■ WORK REQUIRED: From the first line of the listing, copy each line exactly until you have included the line with "du ministre chargé de l'enseignement"; leave out the pictures.

■ SUPPLIED MATERIAL:
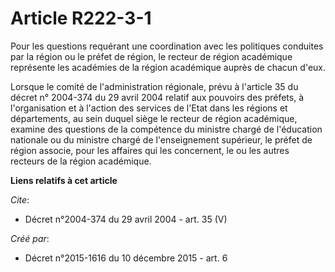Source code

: # Article R222-3-1

Pour les questions requérant une coordination avec les politiques conduites par la région ou le préfet de région, le recteur
de région académique représente les académies de la région académique auprès de chacun d'eux. 

Lorsque le comité de l'administration régionale, prévu à l'article 35 du décret n° 2004-374 du 29 avril 2004 relatif aux
pouvoirs des préfets, à l'organisation et à l'action des services de l'Etat dans les régions et départements, au sein duquel
siège le recteur de région académique, examine des questions de la compétence du ministre chargé de l'éducation nationale ou
du ministre chargé de l'enseignement supérieur, le préfet de région associe, pour les affaires qui les concernent, le ou les
autres recteurs de la région académique.

**Liens relatifs à cet article**

_Cite_:

  - Décret n°2004-374 du 29 avril 2004 - art. 35 (V)

_Créé par_:

  - Décret n°2015-1616 du 10 décembre 2015 - art. 6
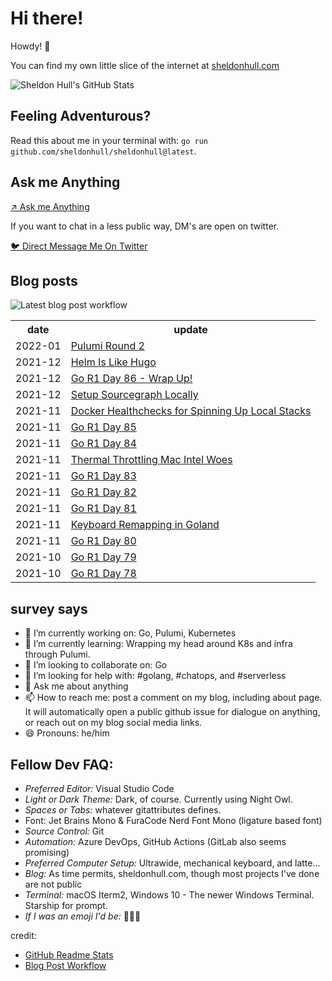 # Hi there! 

Howdy! 👋 

You can find my own little slice of the internet at [sheldonhull.com](https://www.sheldonhull.com)

![Sheldon Hull's GitHub Stats](https://github-readme-stats.vercel.app/api?username=sheldonhull&theme=tokyonight&count_private=true&show_icons=true)

## Feeling Adventurous?

Read this about me in your terminal with: `go run github.com/sheldonhull/sheldonhull@latest`.

## Ask me Anything

[↗ Ask me Anything](https://github.com/sheldonhull/sheldonhull.hugo/discussions/new?category=ama)

If you want to chat in a less public way, DM's are open on twitter. 

[🐦 Direct Message Me On Twitter](https://twitter.com/messages/compose?recipient_id=247477081&text=connecting%20from%20your%20site...)

## Blog posts

![Latest blog post workflow](https://github.com/sheldonhull/sheldonhull/workflows/Latest%20blog%20post%20workflow/badge.svg)
<table style="width:100%">
  <tr>
    <th>date</th>
    <th>update</th>
  </tr>
<!-- BLOG-POST-LIST:START -->
<tr><td>2022-01</td><td><a href="https://www.sheldonhull.com/pulumi-round-2/">Pulumi Round 2</a></td></tr>
<tr><td>2021-12</td><td><a href="https://www.sheldonhull.com/helm-is-like-hugo/">Helm Is Like Hugo</a></td></tr>
<tr><td>2021-12</td><td><a href="https://www.sheldonhull.com/go-r1-day-86/">Go R1 Day 86 - Wrap Up!</a></td></tr>
<tr><td>2021-12</td><td><a href="https://www.sheldonhull.com/setup-sourcegraph-locally/">Setup Sourcegraph Locally</a></td></tr>
<tr><td>2021-11</td><td><a href="https://www.sheldonhull.com/docker-healthchecks-for-spinning-up-local-stacks/">Docker Healthchecks for Spinning Up Local Stacks</a></td></tr>
<tr><td>2021-11</td><td><a href="https://www.sheldonhull.com/go-r1-day-85/">Go R1 Day 85</a></td></tr>
<tr><td>2021-11</td><td><a href="https://www.sheldonhull.com/go-r1-day-84/">Go R1 Day 84</a></td></tr>
<tr><td>2021-11</td><td><a href="https://www.sheldonhull.com/thermal-throttling-mac-intel-woes/">Thermal Throttling Mac Intel Woes</a></td></tr>
<tr><td>2021-11</td><td><a href="https://www.sheldonhull.com/go-r1-day-83/">Go R1 Day 83</a></td></tr>
<tr><td>2021-11</td><td><a href="https://www.sheldonhull.com/go-r1-day-82/">Go R1 Day 82</a></td></tr>
<tr><td>2021-11</td><td><a href="https://www.sheldonhull.com/go-r1-day-81/">Go R1 Day 81</a></td></tr>
<tr><td>2021-11</td><td><a href="https://www.sheldonhull.com/keyboard-remapping-in-goland/">Keyboard Remapping in Goland</a></td></tr>
<tr><td>2021-11</td><td><a href="https://www.sheldonhull.com/go-r1-day-80/">Go R1 Day 80</a></td></tr>
<tr><td>2021-10</td><td><a href="https://www.sheldonhull.com/go-r1-day-79/">Go R1 Day 79</a></td></tr>
<tr><td>2021-10</td><td><a href="https://www.sheldonhull.com/go-r1-day-78/">Go R1 Day 78</a></td></tr>

<!-- BLOG-POST-LIST:END -->
</table>

## survey says 

- 🔭  I’m currently working on: Go, Pulumi, Kubernetes
- 🌱  I’m currently learning: Wrapping my head around K8s and infra through Pulumi.
- 👯  I’m looking to collaborate on: Go
- 🤔  I’m looking for help with: #golang, #chatops, and #serverless
- 💬  Ask me about anything
- 📫  How to reach me: post a comment on my blog, including about page. It will automatically open a public github issue for dialogue on anything, or reach out on my blog social media links.
- 😄  Pronouns: he/him


## Fellow Dev FAQ:

- _Preferred Editor:_ Visual Studio Code
- _Light or Dark Theme:_ Dark, of course. Currently using Night Owl.
- _Spaces or Tabs:_ whatever gitattributes defines.  
- Font: Jet Brains Mono & FuraCode Nerd Font Mono (ligature based font)
- _Source Control:_ Git
- _Automation:_ Azure DevOps, GitHub Actions (GitLab also seems promising)
- _Preferred Computer Setup:_ Ultrawide, mechanical keyboard, and latte...
- _Blog:_ As time permits, sheldonhull.com, though most projects I've done are not public 
- _Terminal:_ macOS Iterm2, Windows 10 - The newer Windows Terminal. Starship for prompt.
- _If I was an emoji I'd be:_ 🌮🌮🌮


credit:
* [GitHub Readme Stats](https://github.com/anuraghazra/github-readme-stats)
* [Blog Post Workflow](https://github.com/gautamkrishnar/blog-post-workflow)
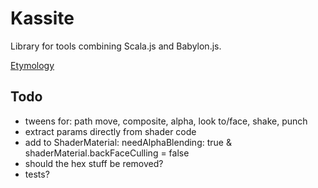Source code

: # Kassite

Library for tools combining Scala.js and Babylon.js.

[Etymology](https://en.wikipedia.org/wiki/Kassites)

## Todo

* tweens for: path move, composite, alpha, look to/face, shake, punch
* extract params directly from shader code
* add to ShaderMaterial: needAlphaBlending: true & shaderMaterial.backFaceCulling = false
* should the hex stuff be removed?
* tests?
  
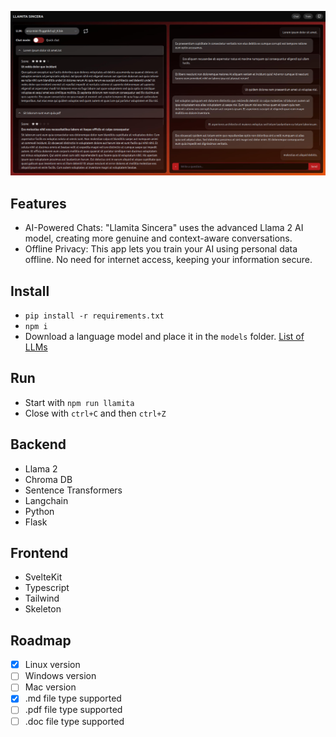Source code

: ![Llamita Sincera App](static/screenshot-llamitasincera.jpg)

## Features

- AI-Powered Chats: "Llamita Sincera" uses the advanced Llama 2 AI model, creating more genuine and context-aware conversations.
- Offline Privacy: This app lets you train your AI using personal data offline. No need for internet access, keeping your information secure.

## Install

- `pip install -r requirements.txt`
- `npm i`
- Download a language model and place it in the `models` folder. [List of LLMs](models/README.md)

## Run

- Start with `npm run llamita`
- Close with `ctrl+C` and then `ctrl+Z`

## Backend
- Llama 2
- Chroma DB
- Sentence Transformers
- Langchain
- Python
- Flask

## Frontend

- SvelteKit
- Typescript
- Tailwind
- Skeleton

## Roadmap

- [x] Linux version
- [ ] Windows version
- [ ] Mac version
- [x] .md file type supported
- [ ] .pdf file type supported
- [ ] .doc file type supported
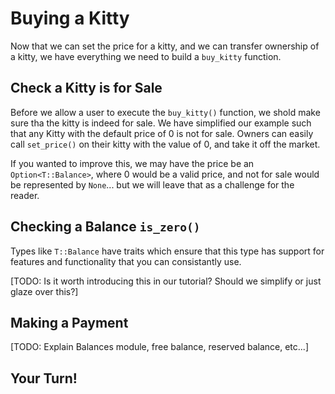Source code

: Buying a Kitty
===

Now that we can set the price for a kitty, and we can transfer ownership of a kitty, we have everything we need to build a `buy_kitty` function.

## Check a Kitty is for Sale

Before we allow a user to execute the `buy_kitty()` function, we shold make sure tha the kitty is indeed for sale. We have simplified our example such that any Kitty with the default price of 0 is not for sale. Owners can easily call `set_price()` on their kitty with the value of 0, and take it off the market.

If you wanted to improve this, we may have the price be an `Option<T::Balance>`, where 0 would be a valid price, and not for sale would be represented by `None`... but we will leave that as a challenge for the reader.

## Checking a Balance `is_zero()`

Types like `T::Balance` have traits which ensure that this type has support for features and functionality that you can consistantly use.

[TODO: Is it worth introducing this in our tutorial? Should we simplify or just glaze over this?]

## Making a Payment

[TODO: Explain Balances module, free balance, reserved balance, etc...]

## Your Turn!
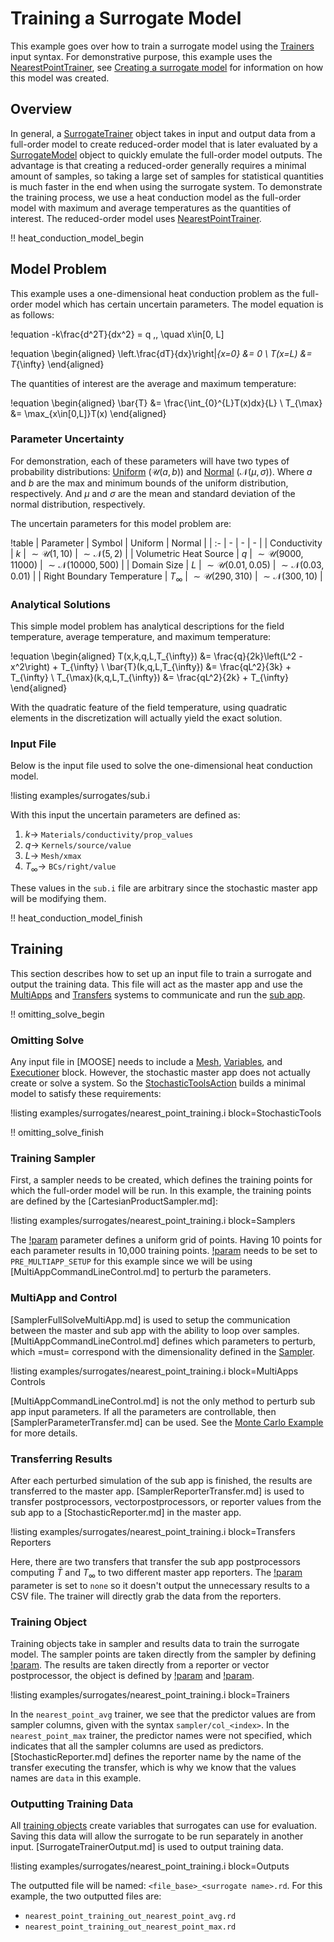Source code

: # Training a Surrogate Model

This example goes over how to train a surrogate model using the [Trainers](Trainers/index.md) input syntax. For demonstrative purpose, this example uses the [NearestPointTrainer](NearestPointTrainer.md), see [Creating a surrogate model](/examples/surrogate_creation.md) for information on how this model was created.

## Overview

In general, a [SurrogateTrainer](Trainers/index.md) object takes in input and output data from a full-order model to create reduced-order model that is later evaluated by a [SurrogateModel](Surrogates/index.md) object to quickly emulate the full-order model outputs. The advantage is that creating a reduced-order generally requires a minimal amount of samples, so taking a large set of samples for statistical quantities is much faster in the end when using the surrogate system. To demonstrate the training process, we use a heat conduction model as the full-order model with maximum and average temperatures as the quantities of interest. The reduced-order model uses [NearestPointTrainer](NearestPointTrainer.md).

!! heat_conduction_model_begin

## Model Problem

This example uses a one-dimensional heat conduction problem as the full-order model which has certain uncertain parameters. The model equation is as follows:

!equation
-k\frac{d^2T}{dx^2} = q \,, \quad x\in[0, L]

!equation
\begin{aligned}
\left.\frac{dT}{dx}\right|_{x=0} &= 0 \\
T(x=L) &= T_{\infty}
\end{aligned}

The quantities of interest are the average and maximum temperature:

!equation
\begin{aligned}
\bar{T} &= \frac{\int_{0}^{L}T(x)dx}{L} \\
T_{\max} &= \max_{x\in[0,L]}T(x)
\end{aligned}

### Parameter Uncertainty

For demonstration, each of these parameters will have two types of probability distributions: [Uniform](Uniform.md) ($\mathcal{U}(a,b)$) and [Normal](Normal.md) ($\mathcal{N}(\mu,\sigma)$). Where $a$ and $b$ are the max and minimum bounds of the uniform distribution, respectively. And $\mu$ and $\sigma$ are the mean and standard deviation of the normal distribution, respectively.

The uncertain parameters for this model problem are:

!table
| Parameter | Symbol | Uniform | Normal |
| :- | - | - | - |
| Conductivity | $k$ | $\sim\mathcal{U}(1, 10)$ | $\sim\mathcal{N}(5, 2)$ |
| Volumetric Heat Source | $q$ | $\sim\mathcal{U}(9000, 11000)$ | $\sim\mathcal{N}(10000, 500)$ |
| Domain Size | $L$ | $\sim\mathcal{U}(0.01, 0.05)$ | $\sim\mathcal{N}(0.03, 0.01)$ |
| Right Boundary Temperature | $T_{\infty}$ | $\sim\mathcal{U}(290, 310)$ | $\sim\mathcal{N}(300, 10)$ |

### Analytical Solutions

This simple model problem has analytical descriptions for the field temperature, average temperature, and maximum temperature:

!equation
\begin{aligned}
T(x,k,q,L,T_{\infty}) &= \frac{q}{2k}\left(L^2 - x^2\right) + T_{\infty} \\
\bar{T}(k,q,L,T_{\infty}) &= \frac{qL^2}{3k} + T_{\infty} \\
T_{\max}(k,q,L,T_{\infty}) &= \frac{qL^2}{2k} + T_{\infty}
\end{aligned}

With the quadratic feature of the field temperature, using quadratic elements in the discretization will actually yield the exact solution.

### Input File

Below is the input file used to solve the one-dimensional heat conduction model.

!listing examples/surrogates/sub.i

With this input the uncertain parameters are defined as:

1. $k\rightarrow$ `Materials/conductivity/prop_values`
1. $q\rightarrow$ `Kernels/source/value`
1. $L\rightarrow$ `Mesh/xmax`
1. $T_{\infty}\rightarrow$ `BCs/right/value`

These values in the `sub.i` file are arbitrary since the stochastic master app will be modifying them.

!! heat_conduction_model_finish

## Training

This section describes how to set up an input file to train a surrogate and output the training data. This file will act as the master app and use the [MultiApps](MultiApps/index.md) and [Transfers](Transfers/index.md) systems to communicate and run the [sub app](examples/surrogates/sub.i).

!! omitting_solve_begin

### Omitting Solve

Any input file in [MOOSE] needs to include a [Mesh](Mesh/index.md), [Variables](syntax/Variables/index.md), and [Executioner](Executioner/index.md) block. However, the stochastic master app does not actually create or solve a system. So the [StochasticToolsAction](StochasticTools/index.md) builds a minimal model to satisfy these requirements:

!listing examples/surrogates/nearest_point_training.i block=StochasticTools

!! omitting_solve_finish

### Training Sampler

First, a sampler needs to be created, which defines the training points for which the full-order model will be run. In this example, the training points are defined by the [CartesianProductSampler.md]:

!listing examples/surrogates/nearest_point_training.i block=Samplers

The [!param](/Samplers/CartesianProduct/linear_space_items) parameter defines a uniform grid of points. Having 10 points for each parameter results in 10,000 training points. [!param](/Samplers/CartesianProduct/execute_on) needs to be set to `PRE_MULTIAPP_SETUP` for this example since we will be using [MultiAppCommandLineControl.md] to perturb the parameters.

### MultiApp and Control

[SamplerFullSolveMultiApp.md] is used to setup the communication between the master and sub app with the ability to loop over samples. [MultiAppCommandLineControl.md] defines which parameters to perturb, which =must= correspond with the dimensionality defined in the [Sampler](Samplers/index.md).

!listing examples/surrogates/nearest_point_training.i block=MultiApps Controls

[MultiAppCommandLineControl.md] is not the only method to perturb sub app input parameters. If all the parameters are controllable, then [SamplerParameterTransfer.md] can be used. See the [Monte Carlo Example](/examples/monte_carlo.md) for more details.

### Transferring Results

After each perturbed simulation of the sub app is finished, the results are transferred to the master app. [SamplerReporterTransfer.md] is used to transfer postprocessors, vectorpostprocessors, or reporter values from the sub app to a [StochasticReporter.md] in the master app.

!listing examples/surrogates/nearest_point_training.i block=Transfers Reporters

Here, there are two transfers that transfer the sub app postprocessors computing $\bar{T}$ and $T_{\infty}$ to two different master app reporters. The [!param](/Reporters/StochasticReporter/outputs) parameter is set to `none` so it doesn't output the unnecessary results to a CSV file. The trainer will directly grab the data from the reporters.

### Training Object

Training objects take in sampler and results data to train the surrogate model. The sampler points are taken directly from the sampler by defining [!param](/Trainers/NearestPointTrainer/sampler). The results are taken directly from a reporter or vector postprocessor, the object is defined by [!param](/Trainers/NearestPointTrainer/response) and [!param](/Trainers/NearestPointTrainer/predictors).

!listing examples/surrogates/nearest_point_training.i block=Trainers

In the `nearest_point_avg` trainer, we see that the predictor values are from sampler columns, given with the syntax `sampler/col_<index>`. In the `nearest_point_max` trainer, the predictor names were not specified, which indicates that all the sampler columns are used as predictors.
[StochasticReporter.md] defines the reporter name by the name of the transfer executing the transfer, which is why we know that the values names are `data` in this example.

### Outputting Training Data

All [training objects](Trainers/index.md) create variables that surrogates can use for evaluation. Saving this data will allow the surrogate to be run separately in another input. [SurrogateTrainerOutput.md] is used to output training data.

!listing examples/surrogates/nearest_point_training.i block=Outputs

The outputted file will be named: `<file_base>_<surrogate name>.rd`. For this example, the two outputted files are:

- `nearest_point_training_out_nearest_point_avg.rd`
- `nearest_point_training_out_nearest_point_max.rd`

■ WRITTEN REPLY:
Source code

: # Article R222-3-1

Pour les questions requérant une coordination avec les politiques conduites par la région ou le préfet de région, le recteur
de région académique représente les académies de la région académique auprès de chacun d'eux. 

Lorsque le comité de l'administration régionale, prévu à l'article 35 du décret n° 2004-374 du 29 avril 2004 relatif aux
pouvoirs des préfets, à l'organisation et à l'action des services de l'Etat dans les régions et départements, au sein duquel
siège le recteur de région académique, examine des questions de la compétence du ministre chargé de l'éducation nationale ou
du ministre chargé de l'enseignement supérieur, le préfet de région associe, pour les affaires qui les concernent, le ou les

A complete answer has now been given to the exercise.